Di tahun 2021 aku mulai kembali membeli novel untuk bacaanku sendiri. Saat berhasil menuntaskan satu buku novel, rasanya bahagia sekali. Aku seperti kembali menemukan diriku yang sudah lama hilang. Rasanya kemarin-kemarin seperti tersesat di jalan yang ramai.
Berhasil menyelesaikan satu buku, bukan berarti aku bisa melanjutkan ke buku yang lain. Anak-anak juga penasaran dengan yang aku baca. Sehingga kekhusukan membaca sulit sekali dipenuhi.
Di tahun 2023 aku memutuskan untuk membeli e-reader. Meski sensasi membalik dan aroma kertas tidak bisa aku rasakan, aku bisa membaca beberapa novel secara berkesinambungan. Alhamdulillah banyak buku-buku yang bisa aku dapatkan melalui Playstore. Buku-buku digital mudah sekali ditemukan bajakannya. Makanya aku memilih mencari di playstore atau Gramedia Digital sebagai tempat mencari novel.
Jika sebelumnya aku memutuskan untuk berlangganan keanggotaan, dua bulan ini aku memilih membeli buku tersebut. Kalau berlangganan, saat lupa memperpanjang keanggotaan, buku-buku yang sebelumnya dibaca akan hilang. Berbeda jika kita membelinya. Seperti halnya buku fisik, dengan membeli buku digital tentu akan lebih memuaskan.
Apakah masih membeli buku fisik? Tentu saja, tapi jumlahnya sedikit dibandingkan dengan buku digital yang ku beli.
Memang buku fisik jauh lebih menyenangkan. Tapi untuk memenuhi hasrat membaca, e-reader sangat membantu. Aku bisa membaca kapan saja dan di mana saja. Apalagi saat membaca buku digital pertama kali dengan e-reader, dalam sebulan aku bisa menyelesaikan lebih dari 5 judul novel. Tentu saja si penulis juga memegang peran penting yang membuatku penasaran dengan cerita-ceritanya.
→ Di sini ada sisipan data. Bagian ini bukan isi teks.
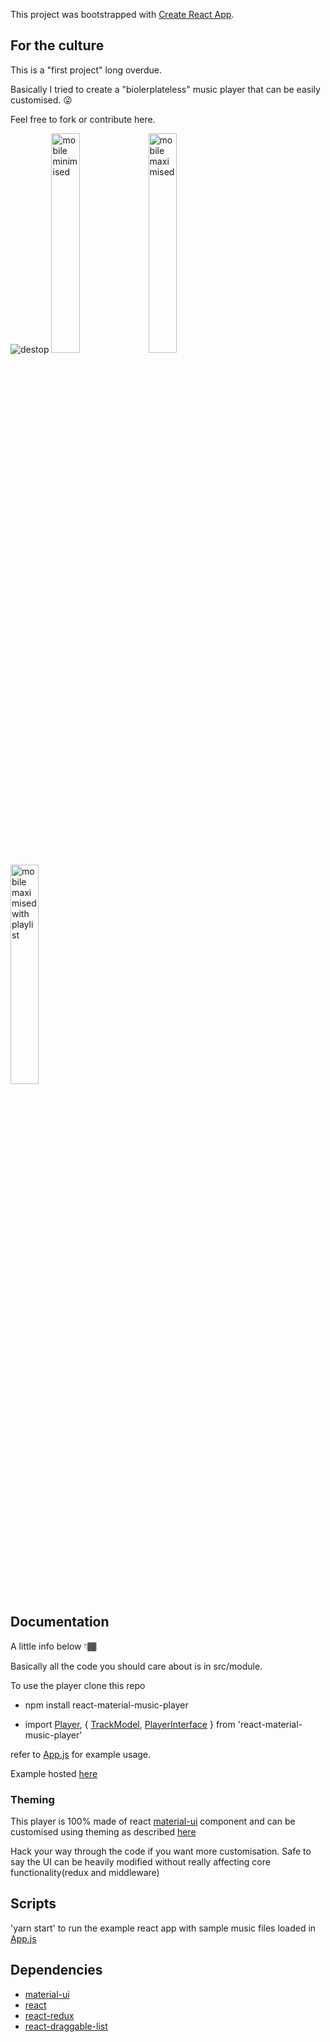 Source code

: This project was bootstrapped with [Create React App](https://github.com/facebook/create-react-app).

## For the culture

This is a "first project" long overdue.

Basically I tried to create a "biolerplateless" music player that can be easily customised. &#128540;

Feel free to fork or contribute here.

<img src="https://raw.githubusercontent.com/the-maazu/react-material-music-player/master/public/desktop_mode.png" alt="destop">
<img src="https://raw.githubusercontent.com/the-maazu/react-material-music-player/master/public/mobile_minimised.png" alt="mobile minimised" style="width:30%">
<img src="https://raw.githubusercontent.com/the-maazu/react-material-music-player/master/public/mobile_maximised.png" alt="mobile maximised" style="width:30%">
<img src="https://raw.githubusercontent.com/the-maazu/react-material-music-player/master/public/mobile_maximised_playlist.png" alt="mobile maximised with playlist" style="width:30%">

## Documentation

A little info below &#128071;&#127998;

Basically all the code you should care about is in src/module.

To use the player clone this repo

* npm install react-material-music-player

* import [Player](https://github.com/the-maazu/react-material-music-player/blob/master/src/module/components/Player.js), { [TrackModel](https://github.com/the-maazu/react-material-music-player/tree/master/src/module/model), [PlayerInterface](https://github.com/the-maazu/react-material-music-player/blob/master/src/module/interface.js) } from 'react-material-music-player'

refer to [App.js](https://github.com/the-maazu/react-material-music-player/blob/master/src/App.js) for example usage.

Example hosted [here](https://the-maazu.github.io/react-material-music-player/)

### Theming

This player is 100% made of react [material-ui](https://material-ui.com/) component and can be customised using theming as described [here](https://material-ui.com/customization/theming/)

Hack your way through the code if you want more customisation. Safe to say the UI can be heavily modified without really affecting core functionality(redux and middleware)

## Scripts

'yarn start' to run the example react app with sample music files loaded in [App.js](https://github.com/the-maazu/react-material-music-player/blob/master/src/App.js)

## Dependencies

* [material-ui](https://material-ui.com/)
* [react](https://reactjs.org/)
* [react-redux](https://react-redux.js.org/)
* [react-draggable-list](https://www.npmjs.com/package/react-draggable-list) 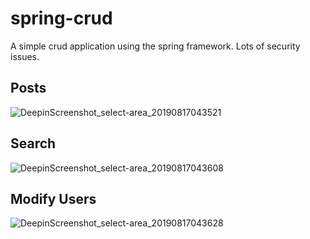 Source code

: # spring-crud
A simple crud application using the spring framework. Lots of security issues. 

## Posts

![DeepinScreenshot_select-area_20190817043521](https://user-images.githubusercontent.com/43765893/63206268-618ac080-c0a9-11e9-9ae9-352b50f1b615.png)


## Search

![DeepinScreenshot_select-area_20190817043608](https://user-images.githubusercontent.com/43765893/63206269-62235700-c0a9-11e9-850f-d70bb4978053.png)


## Modify Users

![DeepinScreenshot_select-area_20190817043628](https://user-images.githubusercontent.com/43765893/63206271-62235700-c0a9-11e9-9a1b-970d93f48bec.png)
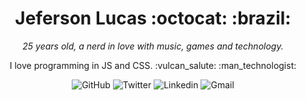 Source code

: <p align="center">	
	<h1 align="center">Jeferson Lucas :octocat: :brazil:</h1>
</p>
<p>
    <p align="center"><em>25 years old, a nerd in love with music, games and technology.</em></p>
    <p align="center">I love programming in JS and CSS. :vulcan_salute: :man_technologist:</p>
    <p align="center">
	<img src="https://img.shields.io/github/followers/JefersonLucas?style=social" alt="GitHub">
	<img src="https://img.shields.io/twitter/url?label=JefersonLuckas&url=https%3A%2F%2Fimg.shields.io%2Ftwitter%2Furl%3Fstyle%3Dsocial%26url%3Ditter.com%252FJefersonLuckas" alt="Twitter">
	<img src="https://img.shields.io/badge/-jefersonlucas-blue?style=flat-square&logo=Linkedin&logoColor=white&link=https://www.linkedin.com/in/jeferson-lucas/" alt="Linkedin">
	<img src="https://img.shields.io/badge/-jeferson.luckas@gmail.com-c14438?style=flat-square&logo=Gmail&logoColor=white&link=mailto:jeferson.luckas@gmail.com" alt="Gmail">
    </p>
</p>
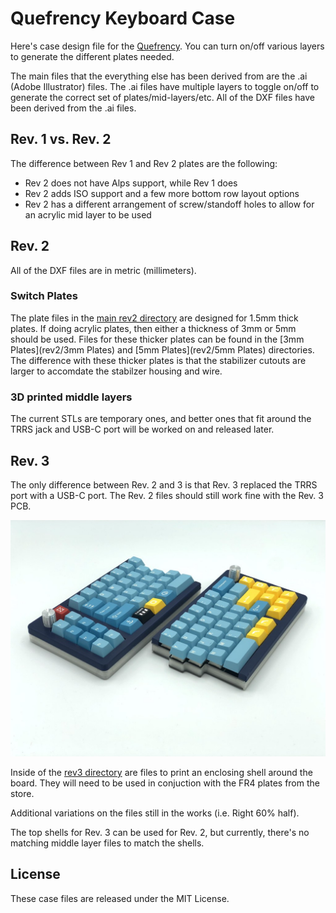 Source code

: Quefrency Keyboard Case
=======================

Here's case design file for the [Quefrency](https://keeb.io/products/quefrency-60-split-staggered-keyboard). You can turn on/off various layers to generate the different plates needed.

The main files that the everything else has been derived from are the .ai (Adobe Illustrator) files. The .ai files have multiple layers to toggle on/off to generate the correct set of plates/mid-layers/etc. All of the DXF files have been derived from the .ai files.

## Rev. 1 vs. Rev. 2

The difference between Rev 1 and Rev 2 plates are the following:

- Rev 2 does not have Alps support, while Rev 1 does
- Rev 2 adds ISO support and a few more bottom row layout options
- Rev 2 has a different arrangement of screw/standoff holes to allow for an acrylic mid layer to be used

## Rev. 2

All of the DXF files are in metric (millimeters).

### Switch Plates
The plate files in the [main rev2 directory](rev2/) are designed for 1.5mm thick plates. If doing acrylic plates, then either a thickness of 3mm or 5mm should be used. Files for these thicker plates can be found in the [3mm Plates](rev2/3mm Plates) and [5mm Plates](rev2/5mm Plates) directories. The difference with these thicker plates is that the stabilizer cutouts are larger to accomdate the stabilzer housing and wire.

### 3D printed middle layers
The current STLs are temporary ones, and better ones that fit around the TRRS jack and USB-C port will be worked on and released later.

## Rev. 3

The only difference between Rev. 2 and 3 is that Rev. 3 replaced the TRRS port with a USB-C port. The Rev. 2 files should still work fine with the Rev. 3 PCB.

![](images/rev3-shells.jpeg)

Inside of the [rev3 directory](rev3/) are files to print an enclosing shell around the board. They will need to be used in conjuction with the FR4 plates from the store.

Additional variations on the files still in the works (i.e. Right 60% half).

The top shells for Rev. 3 can be used for Rev. 2, but currently, there's no matching middle layer files to match the shells.

License
-------
These case files are released under the MIT License.
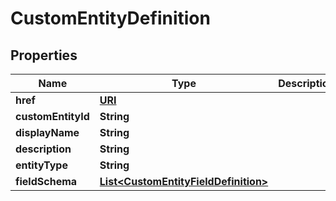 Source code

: 

# CustomEntityDefinition

## Properties

Name | Type | Description | Notes
------------ | ------------- | ------------- | -------------
**href** | [**URI**](URI.md) |  |  [optional]
**customEntityId** | **String** |  | 
**displayName** | **String** |  | 
**description** | **String** |  |  [optional]
**entityType** | **String** |  | 
**fieldSchema** | [**List&lt;CustomEntityFieldDefinition&gt;**](CustomEntityFieldDefinition.md) |  | 



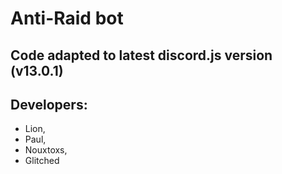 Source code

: # Anti-Raid bot

## Code adapted to latest discord.js version (v13.0.1)

## Developers:

- Lion,
- Paul,
- Nouxtoxs,
- Glitched
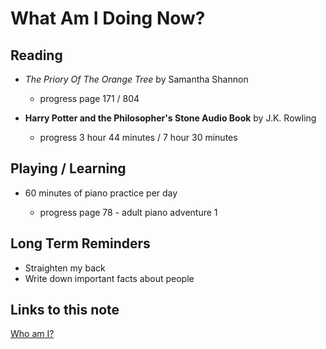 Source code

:# What Am I Doing Now?

## Reading

- _The Priory Of The Orange Tree_ by Samantha Shannon

  - progress page 171 / 804

- __Harry Potter and the Philosopher's Stone Audio Book__ by J.K. Rowling

  - progress 3 hour 44 minutes / 7 hour 30 minutes

## Playing / Learning

- 60 minutes of piano practice per day

  - progress page 78 - adult piano adventure 1

## Long Term Reminders

- Straighten my back
- Write down important facts about people

## Links to this note

[Who am I?](index.md)
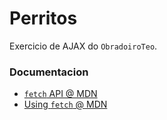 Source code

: # Perritos

Exercicio de AJAX do `ObradoiroTeo`.

### Documentacion

- [`fetch` API @ MDN](https://developer.mozilla.org/en-US/docs/Web/API/Fetch_API)
- [Using `fetch` @ MDN](https://developer.mozilla.org/en-US/docs/Web/API/Fetch_API/Using_Fetch)
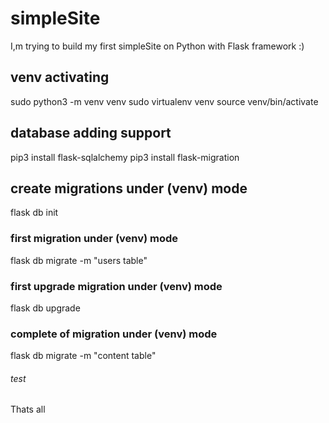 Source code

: # simpleSite
I,m trying to build my first simpleSite on Python with Flask framework :)

## venv activating

sudo python3 -m venv venv
sudo virtualenv venv
source venv/bin/activate

## database adding support

pip3 install flask-sqlalchemy
pip3 install flask-migration

## create migrations under (venv) mode
flask db init

### first migration under (venv) mode
flask db migrate -m "users table"

### first upgrade migration under (venv) mode
flask db upgrade

### complete of migration under (venv) mode
flask db migrate -m "content table"


###### test

Thats all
Lalu bagaimana dengan anak-anak? Apakah juga tertarik membaca dengan e-reader. Saat ini Cintalah yang sudah bisa membaca dengan lancar. Ia juga sangat sering meminjam e-reader untuk membaca buku dongeng atau buku anak lainnya.
“Mah, kira-kira kalau di sekolah disuruh bawa buku untuk literasi. Boleh bawa onyx gak ya?” tanyanya suatu hari.
“Wah, mamah gak tau. Cinta harus tanya sama wali kelas. Kalau di sekolah Cinta kan ketika literasi, bukunya dibawa pulang lagi. Sedangkan di sekolah abang, bukunya harus ditaruh di perpustakaan kelas,” jawabku.
Aku merasa wali kelas Cinta tidak akan mengizinkan. Khawatir e-reader yang digunakan dikira tablet untuk bermain seperti tablet biasanya.